Our protocol was designed to control pain by intraoperative loading, postoperative single-dose fentanyl (50 μg) and bupivacaine 0.25% for maintenance through thoracic epidural analgesia, intraoperative intercostal nerve block as well as postoperative opioid and adjuvant analgesics, such as NSAIDs. Thoracic epidural placed before surgery has traditionally been the gold standard for achieving good analgesia acutely. Thereby, it reduces the likelihood of post-thoracotomy pain syndrome development and improves pulmonary mechanics and function by reducing splinting in thoracic surgery [33]. Another option is the intercostal nerve blockade [34], which has been considered a superior alternative to thoracic epidural if combined with a multimodal pain control regimen [35]. Morphine was administered in the postoperative room in our regimen when the numerical rating scale was rated higher than three points by patients. The consumption of morphine, diclofenac tablets, and Traceton® tablets was significantly decreased in group D, and the patients tolerated the treatment well without complications.

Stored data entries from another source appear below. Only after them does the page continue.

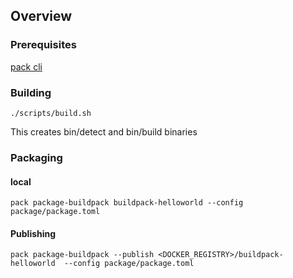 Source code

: ## Overview

### Prerequisites
[pack cli](https://github.com/buildpacks/pack)

### Building

```shell script
./scripts/build.sh
```
This creates bin/detect and bin/build binaries

### Packaging

#### local
```shell script
pack package-buildpack buildpack-helloworld --config package/package.toml
```

#### Publishing
```shell script
pack package-buildpack --publish <DOCKER_REGISTRY>/buildpack-helloworld  --config package/package.toml
``` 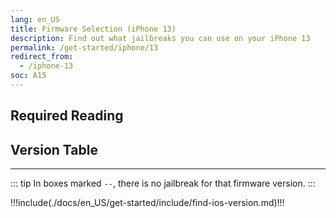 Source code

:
 ```yaml
---
lang: en_US
title: Firmware Selection (iPhone 13)
description: Find out what jailbreaks you can use on your iPhone 13
permalink: /get-started/iphone/13
redirect_from:
  - /iphone-13
soc: A15
---
```


## Required Reading

<readingTable minVer="15.0" maxVer="15.1"/>

## Version Table

<versionTable soc="A15" minVer="15"/>

---

::: tip
In boxes marked `--`, there is no jailbreak for that firmware version.
:::

!!!include(./docs/en_US/get-started/include/find-ios-version.md)!!! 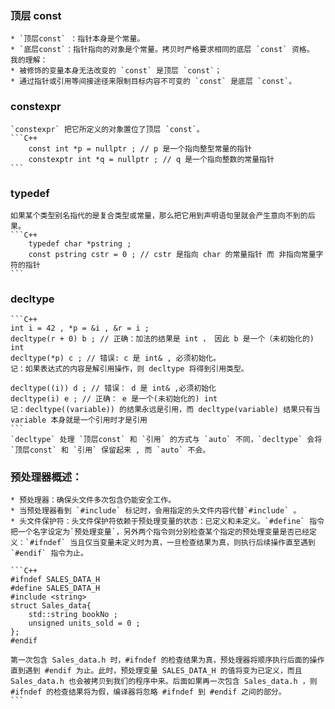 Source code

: ### 顶层 const 
    * `顶层const` ：指针本身是个常量。
    * `底层const`：指针指向的对象是个常量。拷贝时严格要求相同的底层 `const` 资格。
    我的理解：
    * 被修饰的变量本身无法改变的 `const` 是顶层 `const`；
    * 通过指针或引用等间接途径来限制目标内容不可变的 `const` 是底层 `const`。

### constexpr 
    `constexpr` 把它所定义的对象置位了顶层 `const`。
    ```C++
        const int *p = nullptr ; // p 是一个指向整型常量的指针
        constexptr int *q = nullptr ; // q 是一个指向整数的常量指针
    ```
### typedef 
    如果某个类型别名指代的是复合类型或常量，那么把它用到声明语句里就会产生意向不到的后果。
    ```C++
        typedef char *pstring ; 
        const pstring cstr = 0 ; // cstr 是指向 char 的常量指针 而 非指向常量字符的指针
    ```

### decltype 
    ```C++
    int i = 42 , *p = &i , &r = i ;
    decltype(r + 0) b ; // 正确：加法的结果是 int ， 因此 b 是一个（未初始化的) int
    decltype(*p) c ; // 错误: c 是 int& , 必须初始化。
    记：如果表达式的内容是解引用操作，则 decltype 将得到引用类型。

    decltype((i)) d ; // 错误： d 是 int& ,必须初始化
    decltype(i) e ; // 正确： e 是一个(未初始化的) int
    记：decltype((variable)) 的结果永远是引用，而 decltype(variable) 结果只有当 variable 本身就是一个引用时才是引用
    ```
    `decltype` 处理 `顶层const` 和 `引用` 的方式与 `auto` 不同，`decltype` 会将 `顶层const` 和 `引用` 保留起来 , 而 `auto` 不会。

### 预处理器概述：

    * 预处理器：确保头文件多次包含仍能安全工作。
    * 当预处理器看到 `#include` 标记时，会用指定的头文件内容代替`#include` 。
    * 头文件保护符：头文件保护符依赖于预处理变量的状态：已定义和未定义。`#define` 指令把一个名字设定为`预处理变量`，另外两个指令则分别检查某个指定的预处理变量是否已经定义：`#ifndef` 当且仅当变量未定义时为真，一旦检查结果为真，则执行后续操作直至遇到 `#endif` 指令为止。
    
    ```C++
    #ifndef SALES_DATA_H
    #define SALES_DATA_H
    #include <string>
    struct Sales_data{
        std::string bookNo ;
        unsigned units_sold = 0 ; 
    };
    #endif
    
    第一次包含 Sales_data.h 时，#ifndef 的检查结果为真，预处理器将顺序执行后面的操作直到遇到 #endif 为止。此时，预处理变量 SALES_DATA_H 的值将变为已定义，而且 Sales_data.h 也会被拷贝到我们的程序中来。后面如果再一次包含 Sales_data.h ，则 #ifndef 的检查结果将为假，编译器将忽略 #ifndef 到 #endif 之间的部分。
    ``` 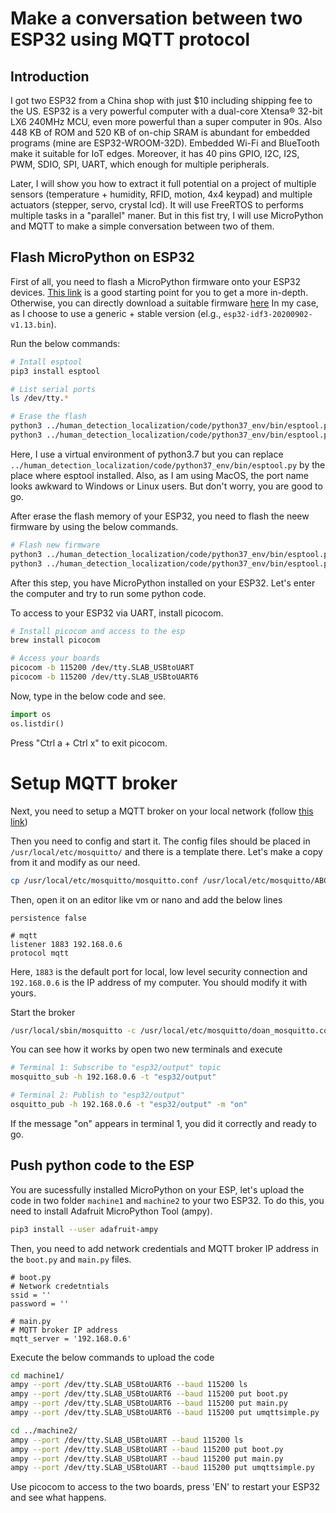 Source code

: # Make a conversation between two ESP32 using MQTT protocol

## Introduction

I got two ESP32 from a China shop with just $10 including shipping fee to the US.
ESP32 is a very powerful computer with a dual-core Xtensa® 32-bit LX6 240MHz MCU, even more powerful than a super computer in 90s.
Also 448 KB of ROM and 520 KB of on-chip SRAM is abundant for embedded programs (mine are ESP32-WROOM-32D).
Embedded Wi-Fi and BlueTooth make it suitable for IoT edges.
Moreover, it has 40 pins GPIO, I2C, I2S, PWM, SDIO, SPI, UART, which enough for multiple peripherals.

Later, I will show you how to extract it full potential on a project of multiple sensors (temperature + humidity, RFID, motion, 4x4 keypad) and multiple actuators (stepper, servo, crystal lcd).
It will use FreeRTOS to performs multiple tasks in a "parallel" maner.
But in this fist try, I will use MicroPython and MQTT to make a simple conversation between two of them.

## Flash MicroPython on ESP32
First of all, you need to flash a MicroPython firmware onto your ESP32 devices.
[This link](https://docs.micropython.org/en/latest/esp32/tutorial/intro.html#esp32-intro) is a good starting point for you to get a more in-depth.
Otherwise, you can directly download a suitable firmware [here](https://micropython.org/download/esp32/)
In my case, as I choose to use a generic + stable version (el.g., `esp32-idf3-20200902-v1.13.bin`).

Run the below commands:
```bash
# Intall esptool
pip3 install esptool

# List serial ports
ls /dev/tty.*

# Erase the flash
python3 ../human_detection_localization/code/python37_env/bin/esptool.py --port /dev/tty.SLAB_USBtoUART6 erase_flash
python3 ../human_detection_localization/code/python37_env/bin/esptool.py --port /dev/tty.SLAB_USBtoUART erase_flash
```
Here, I use a virtual environment of python3.7 but you can replace `../human_detection_localization/code/python37_env/bin/esptool.py` by the place where esptool installed.
Also, as I am using MacOS, the port name looks awkward to Windows or Linux users. But don't worry, you are good to go.


After erase the flash memory of your ESP32, you need to flash the neew firmware by using the below commands.
```bash
# Flash new firmware
python3 ../human_detection_localization/code/python37_env/bin/esptool.py --chip esp32 --port /dev/tty.SLAB_USBtoUART6 --baud 460800 write_flash -z 0x1000 esp32-idf3-20200902-v1.13.bin
python3 ../human_detection_localization/code/python37_env/bin/esptool.py --chip esp32 --port /dev/tty.SLAB_USBtoUART --baud 460800 write_flash -z 0x1000 esp32-idf3-20200902-v1.13.bin
```
After this step, you have MicroPython installed on your ESP32.
Let's enter the computer and try to run some python code.

To access to your ESP32 via UART, install picocom.
```bash
# Install picocom and access to the esp
brew install picocom

# Access your boards
picocom -b 115200 /dev/tty.SLAB_USBtoUART
picocom -b 115200 /dev/tty.SLAB_USBtoUART6
```
Now, type in the below code and see.
```python
import os
os.listdir()
```

Press "Ctrl a + Ctrl x" to exit picocom.
# Setup MQTT broker

Next, you need to setup a MQTT broker on your local network (follow [this link](https://mosquitto.org/download/))

Then you need to config and start it.
The config files should be placed in `/usr/local/etc/mosquitto/` and there is a template there.
Let's make a copy from it and modify as our need.

```bash
cp /usr/local/etc/mosquitto/mosquitto.conf /usr/local/etc/mosquitto/ABC_mosquitto.conf
```
Then, open it on an editor like vm or nano and add the below lines
```
persistence false

# mqtt
listener 1883 192.168.0.6
protocol mqtt
```
Here, `1883` is the default port for local, low level security connection and `192.168.0.6` is the IP address of my computer.
You should modify it with yours.

Start the broker
```bash
/usr/local/sbin/mosquitto -c /usr/local/etc/mosquitto/doan_mosquitto.conf
```

You can see how it works by open two new terminals and execute
```bash
# Terminal 1: Subscribe to "esp32/output" topic
mosquitto_sub -h 192.168.0.6 -t "esp32/output"

# Terminal 2: Publish to "esp32/output"
osquitto_pub -h 192.168.0.6 -t "esp32/output" -m "on"
```
If the message "on" appears in terminal 1, you did it correctly and ready to go.



## Push python code to the ESP

You are sucessfully installed MicroPython on your ESP, let's upload the code in two folder `machine1` and `machine2` to your two ESP32.
To do this, you need to install Adafruit MicroPython Tool (ampy).

```bash
pip3 install --user adafruit-ampy
```

Then, you need to add network credentials and MQTT broker IP address in the `boot.py` and `main.py` files.

```
# boot.py
# Network credetntials
ssid = ''
password = ''

# main.py
# MQTT broker IP address
mqtt_server = '192.168.0.6'
```
Execute the below commands to upload the code

```bash
cd machine1/
ampy --port /dev/tty.SLAB_USBtoUART6 --baud 115200 ls
ampy --port /dev/tty.SLAB_USBtoUART6 --baud 115200 put boot.py 
ampy --port /dev/tty.SLAB_USBtoUART6 --baud 115200 put main.py 
ampy --port /dev/tty.SLAB_USBtoUART6 --baud 115200 put umqttsimple.py

cd ../machine2/
ampy --port /dev/tty.SLAB_USBtoUART --baud 115200 ls
ampy --port /dev/tty.SLAB_USBtoUART --baud 115200 put boot.py 
ampy --port /dev/tty.SLAB_USBtoUART --baud 115200 put main.py 
ampy --port /dev/tty.SLAB_USBtoUART --baud 115200 put umqttsimple.py
```
Use picocom to access to the two boards, press 'EN' to restart your ESP32 and see what happens. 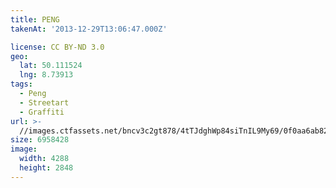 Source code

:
 ```yaml
---
title: PENG
takenAt: '2013-12-29T13:06:47.000Z'

license: CC BY-ND 3.0
geo:
  lat: 50.111524
  lng: 8.73913
tags:
  - Peng
  - Streetart
  - Graffiti
url: >-
  //images.ctfassets.net/bncv3c2gt878/4tTJdghWp84siTnIL9My69/0f0aa6ab82af46f3ec378706bb4cda60/peng_11625274183_o
size: 6958428
image:
  width: 4288
  height: 2848
---
```

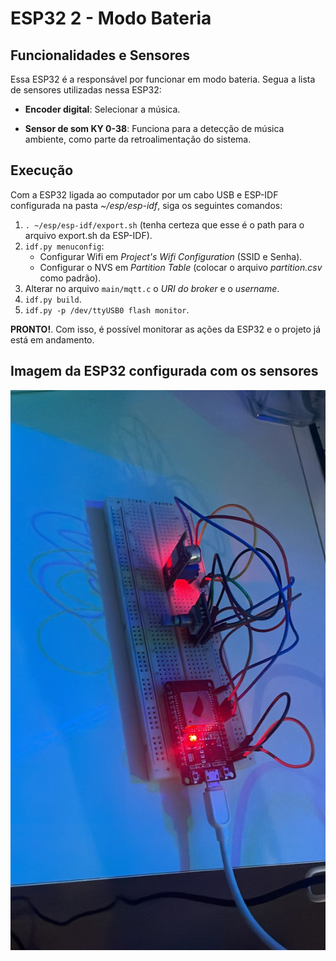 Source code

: # ESP32 2 - Modo Bateria

## Funcionalidades e Sensores

Essa ESP32 é a responsável por funcionar em modo bateria. Segua a lista de sensores utilizadas nessa ESP32:

- **Encoder digital**: Selecionar a música.
  
- **Sensor de som KY 0-38**: Funciona para a detecção de música ambiente, como parte da retroalimentação do sistema.

## Execução

Com a ESP32 ligada ao computador por um cabo USB e ESP-IDF configurada na pasta *~/esp/esp-idf*, siga os seguintes comandos:

1. ```. ~/esp/esp-idf/export.sh``` (tenha certeza que esse é o path para o arquivo export.sh da ESP-IDF).
2. ```idf.py menuconfig```:
    * Configurar Wifi em *Project's Wifi Configuration* (SSID e Senha).
    * Configurar o NVS em *Partition Table* (colocar o arquivo *partition.csv* como padrão).
3. Alterar no arquivo ```main/mqtt.c``` o *URI do broker* e o *username*.
3. ```idf.py build```.
4. ```idf.py -p /dev/ttyUSB0 flash monitor```.

**PRONTO!**. Com isso, é possível monitorar as ações da ESP32 e o projeto já está em andamento.

## Imagem da ESP32 configurada com os sensores

![Imagem ESP32 2](./esp2-imagem.jpeg)
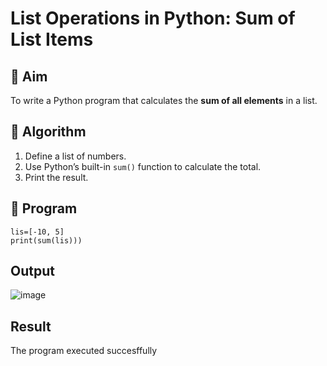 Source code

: # List Operations in Python: Sum of List Items

## 🎯 Aim
To write a Python program that calculates the **sum of all elements** in a list.

## 🧠 Algorithm
1. Define a list of numbers.
2. Use Python’s built-in `sum()` function to calculate the total.
3. Print the result.

## 🧾 Program
```
lis=[-10, 5] 
print(sum(lis)))
```
## Output

![image](https://github.com/user-attachments/assets/5424b216-655b-494a-b20d-a4eda4f44d42)

## Result
The program executed succesffully
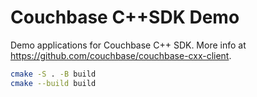 # Couchbase C++SDK Demo

Demo applications for Couchbase C++ SDK. More info at https://github.com/couchbase/couchbase-cxx-client.

```bash
cmake -S . -B build
cmake --build build
```
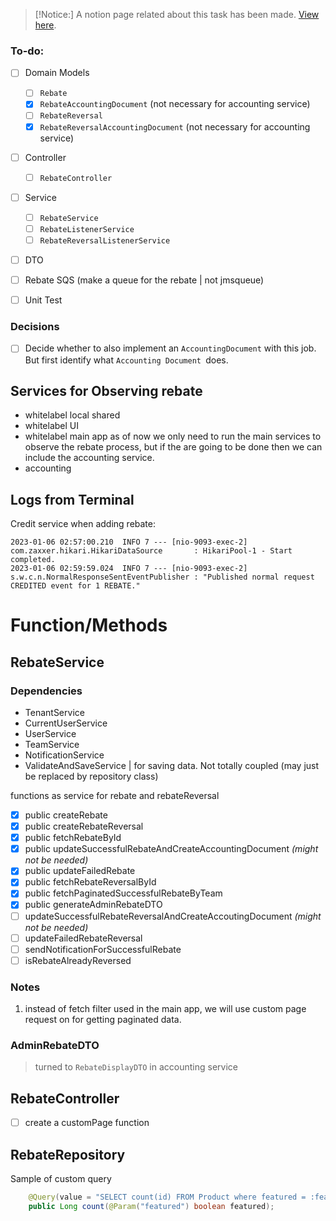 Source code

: >[!Notice:]
>A notion page related about this task has been made. [View here](https://www.notion.so/synacy-appdev/Accounting-UI-UX-discussion-fad29640a11e42b2993c598f14aad300).

### To-do:
- [ ] Domain Models
	- [ ] `Rebate`
	- [x] `RebateAccountingDocument` (not necessary for accounting service)
	- [ ] `RebateReversal`
	- [x] `RebateReversalAccountingDocument` (not necessary for accounting service)
- [ ] Controller
	- [ ] `RebateController`
- [ ] Service
	- [ ] `RebateService`
	- [ ] `RebateListenerService`
	- [ ] `RebateReversalListenerService`
- [ ] DTO
- [ ] Rebate SQS (make a queue for the rebate | not jmsqueue)
- [ ] Unit Test



### Decisions

- [ ] Decide whether to also implement an `AccountingDocument` with this job. But first identify what `Accounting Document `does.



## Services for Observing rebate 

- whitelabel local shared
- whitelabel UI
- whitelabel main app
as of now we only need to run the main services to observe the rebate process, but if the are going to be done then we can include the accounting service.
- accounting


## Logs from Terminal

Credit service when adding rebate:
```
2023-01-06 02:57:00.210  INFO 7 --- [nio-9093-exec-2] com.zaxxer.hikari.HikariDataSource       : HikariPool-1 - Start completed.
2023-01-06 02:59:59.024  INFO 7 --- [nio-9093-exec-2] s.w.c.n.NormalResponseSentEventPublisher : "Published normal request CREDITED event for 1 REBATE."

```


# Function/Methods

## RebateService

### Dependencies
- TenantService
- CurrentUserService
- UserService
- TeamService
- NotificationService
- ValidateAndSaveService | for saving data. Not totally coupled (may just be replaced by repository class)

functions as service for rebate and rebateReversal
- [x] public createRebate
- [x] public createRebateReversal
- [x] public fetchRebateById
- [x] public updateSuccessfulRebateAndCreateAccountingDocument *(might not be needed)*
- [x] public updateFailedRebate
- [x] public fetchRebateReversalById
- [x] public fetchPaginatedSuccessfulRebateByTeam
- [x] public generateAdminRebateDTO
- [ ] updateSuccessfulRebateReversalAndCreateAccoutingDocument  *(might not be needed)*
- [ ] updateFailedRebateReversal
- [ ] sendNotificationForSuccessfulRebate
- [ ] isRebateAlreadyReversed

### Notes

1. instead of fetch filter used in the main app, we will use custom page request on for getting paginated data.

### AdminRebateDTO
>turned to `RebateDisplayDTO` in accounting service


## RebateController

- [ ] create a customPage function


## RebateRepository

Sample of custom query
```java
	@Query(value = "SELECT count(id) FROM Product where featured = :featured")
	public Long count(@Param("featured") boolean featured);
```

In 2015, Hung et al. reported that 13 patients converted to intubation and 1 patient converted to thoracotomy in non-intubated thoracoscopic lobectomy for lung cancer. Air leakage, subcutaneous emphysema, bleeding, and pulmonary and cardiovascular complications were also recorded [15]. In a retrospective study by Liu et al. in 2021, two patients were converted to multiportal incisions from uniportal thoracoscopic segmentectomy because of severe adhesion in the pleural cavity during the operation. In addition, one patient had prolonged air leakage [36]. In our study, there was no conversion to thoracotomy or multiportal incision. Surgical complications, including subcutaneous emphysema, air leakage, lung atelectasis, pneumothorax, and fever, were recorded, which were usually resolved or treated without sequelae. Patients were discharged earlier in group D than in group because of lesser opioid related discomforts. Oral NSAIDs tablets were prescribed for continuous OPD pain control.

This study has several limitations. First, this retrospective study evaluated anesthesia records of 100 patients between December 2016 and May 2022, which was conducted at a single-center, where statistical power might be limited by sample size. Second, patients in this study were sedated with either one of the two anesthesia regimens, selected by the anesthesiologist on duty. However, we applied a propensity bipartite matching score to approximate a random experiment that eliminates problems and selection bias associated with observational data analysis. Third, both techniques might not be equally distributed during the study period. Non-intubated VATS was a relatively new technique; thus, it would be an improvement in surgical and anesthesia techniques with time. Due to these limitations, prospective randomized controlled trials are required for further validation.

Conclusion

In conclusion, the application of dexmedetomidine in non-intubated VATS in this retrospective study found a significant reduction in perioperative opioid-related complications, such as PONV, dyspnea, constipation, dizziness, and skin itching, and maintenance of spontaneous breathing with acceptable hemodynamic performance. The average anesthetic induction duration was longer owing to the loading time of dexmedetomidine. These clinical outcomes may enhance patient satisfaction and shorten the hospital stay. The confirmation of causal relationships would require further prospective randomized controlled trials.